- [Exercise directions]
Nothing but the lines from the one containing "('username', 'password1', 'password2')" through the last line of the records below should be written out, each exactly as it stands.
── Recorded data
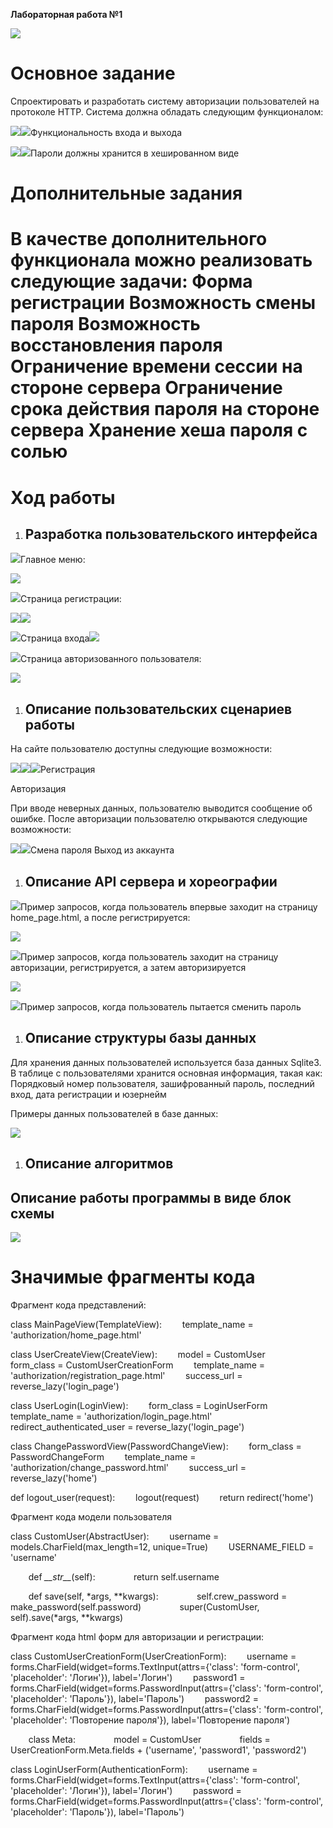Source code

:﻿**Лабораторная работа №1**

![](Aspose.Words.6cbd9571-a166-4a71-87cf-726dd2e4da06.001.png)
# **Основное задание**
Спроектировать и разработать систему авторизации пользователей на протоколе HTTP. Система должна обладать следующим функционалом:

![](Aspose.Words.6cbd9571-a166-4a71-87cf-726dd2e4da06.002.png)![](Aspose.Words.6cbd9571-a166-4a71-87cf-726dd2e4da06.003.png)Функциональность входа и выхода

![](Aspose.Words.6cbd9571-a166-4a71-87cf-726dd2e4da06.002.png)![](Aspose.Words.6cbd9571-a166-4a71-87cf-726dd2e4da06.003.png)Пароли должны хранится в хешированном виде

# **Дополнительные задания**
В качестве дополнительного функционала можно реализовать следующие задачи:
**Форма регистрации
Возможность смены пароля
Возможность восстановления пароля
Ограничение времени сессии на стороне сервера Ограничение срока действия пароля на стороне сервера
Хранение хеша пароля с солью** 
==================================================================================================
# **Ход работы**

1. ## **Разработка пользовательского интерфейса**

![](Aspose.Words.6cbd9571-a166-4a71-87cf-726dd2e4da06.002.png)Главное меню:

![](Aspose.Words.6cbd9571-a166-4a71-87cf-726dd2e4da06.004.png)

![](Aspose.Words.6cbd9571-a166-4a71-87cf-726dd2e4da06.002.png)Страница регистрации:

![](Aspose.Words.6cbd9571-a166-4a71-87cf-726dd2e4da06.005.png)![](Aspose.Words.6cbd9571-a166-4a71-87cf-726dd2e4da06.002.png)

![](Aspose.Words.6cbd9571-a166-4a71-87cf-726dd2e4da06.002.png)Страница входа![](Aspose.Words.6cbd9571-a166-4a71-87cf-726dd2e4da06.006.png)

![](Aspose.Words.6cbd9571-a166-4a71-87cf-726dd2e4da06.002.png)Страница авторизованного пользователя:

![](Aspose.Words.6cbd9571-a166-4a71-87cf-726dd2e4da06.007.png)
1. ## **Описание пользовательских сценариев работы**
На сайте пользователю доступны следующие возможности:

![](Aspose.Words.6cbd9571-a166-4a71-87cf-726dd2e4da06.002.png)![](Aspose.Words.6cbd9571-a166-4a71-87cf-726dd2e4da06.002.png)![](Aspose.Words.6cbd9571-a166-4a71-87cf-726dd2e4da06.002.png)Регистрация

Авторизация

При вводе неверных данных, пользователю выводится сообщение об ошибке. После авторизации пользователю открываются следующие возможности:

![](Aspose.Words.6cbd9571-a166-4a71-87cf-726dd2e4da06.002.png)![](Aspose.Words.6cbd9571-a166-4a71-87cf-726dd2e4da06.002.png)Смена пароля Выход из аккаунта
1. ## **Описание API сервера и хореографии**
![](Aspose.Words.6cbd9571-a166-4a71-87cf-726dd2e4da06.002.png)Пример запросов, когда пользователь впервые заходит на страницу home\_page.html, а  после регистрируется:

![](Aspose.Words.6cbd9571-a166-4a71-87cf-726dd2e4da06.008.png)

![](Aspose.Words.6cbd9571-a166-4a71-87cf-726dd2e4da06.002.png)Пример запросов, когда пользователь заходит на страницу авторизации, регистрируется, а затем авторизируется





![](Aspose.Words.6cbd9571-a166-4a71-87cf-726dd2e4da06.009.png)


![](Aspose.Words.6cbd9571-a166-4a71-87cf-726dd2e4da06.002.png)Пример запросов, когда пользователь пытается сменить пароль


1. ## **Описание структуры базы данных**
Для хранения данных пользователей используется база данных Sqlite3. В таблице с пользователями хранится основная информация, такая как: Порядковый номер пользователя, зашифрованный пароль, последний вход, дата регистрации и юзернейм

Примеры данных пользователей в базе данных:

![](Aspose.Words.6cbd9571-a166-4a71-87cf-726dd2e4da06.010.png)


1. ## **Описание алгоритмов**
## Описание работы программы в виде блок схемы
![](Aspose.Words.6cbd9571-a166-4a71-87cf-726dd2e4da06.011.png)
# **Значимые фрагменты кода**
Фрагмент кода представлений:

class MainPageView(TemplateView):
`    `template\_name = 'authorization/home\_page.html'

class UserCreateView(CreateView):
`    `model = CustomUser
`    `form\_class = CustomUserCreationForm
`    `template\_name = 'authorization/registration\_page.html'
`    `success\_url = reverse\_lazy('login\_page')

class UserLogin(LoginView):
`    `form\_class = LoginUserForm
`    `template\_name = 'authorization/login\_page.html'
`    `redirect\_authenticated\_user = reverse\_lazy('login\_page')

class ChangePasswordView(PasswordChangeView):
`    `form\_class = PasswordChangeForm
`    `template\_name = 'authorization/change\_password.html'
`    `success\_url = reverse\_lazy('home')


def logout\_user(request):
`    `logout(request)
`    `return redirect('home')


Фрагмент кода модели пользователя

class CustomUser(AbstractUser):
`    `username = models.CharField(max\_length=12, unique=True)
`    `USERNAME\_FIELD = 'username'

`    `def *\_\_str\_\_*(self):
`        `return self.username

`    `def save(self, \*args, \*\*kwargs):
`        `self.crew\_password = make\_password(self.password)
`        `super(CustomUser, self).save(\*args, \*\*kwargs)


Фрагмент кода html форм для авторизации и регистрации:

class CustomUserCreationForm(UserCreationForm):
`    `username = forms.CharField(widget=forms.TextInput(attrs={'class': 'form-control', 'placeholder': 'Логин'}), label='Логин')
`    `password1 = forms.CharField(widget=forms.PasswordInput(attrs={'class': 'form-control', 'placeholder': 'Пароль'}), label='Пароль')
`    `password2 = forms.CharField(widget=forms.PasswordInput(attrs={'class': 'form-control', 'placeholder': 'Повторение пароля'}), label='Повторение пароля')

`    `class Meta:
`        `model = CustomUser
`        `fields = UserCreationForm.Meta.fields + ('username', 'password1', 'password2')

class LoginUserForm(AuthenticationForm):
`    `username = forms.CharField(widget=forms.TextInput(attrs={'class': 'form-control', 'placeholder': 'Логин'}), label='Логин')
`    `password = forms.CharField(widget=forms.PasswordInput(attrs={'class': 'form-control', 'placeholder': 'Пароль'}), label='Пароль')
────
- [Result]
`        `fields = UserCreationForm.Meta.fields + ('username', 'password1', 'password2')

class LoginUserForm(AuthenticationForm):
`    `username = forms.CharField(widget=forms.TextInput(attrs={'class': 'form-control', 'placeholder': 'Логин'}), label='Логин')
`    `password = forms.CharField(widget=forms.PasswordInput(attrs={'class': 'form-control', 'placeholder': 'Пароль'}), label='Пароль')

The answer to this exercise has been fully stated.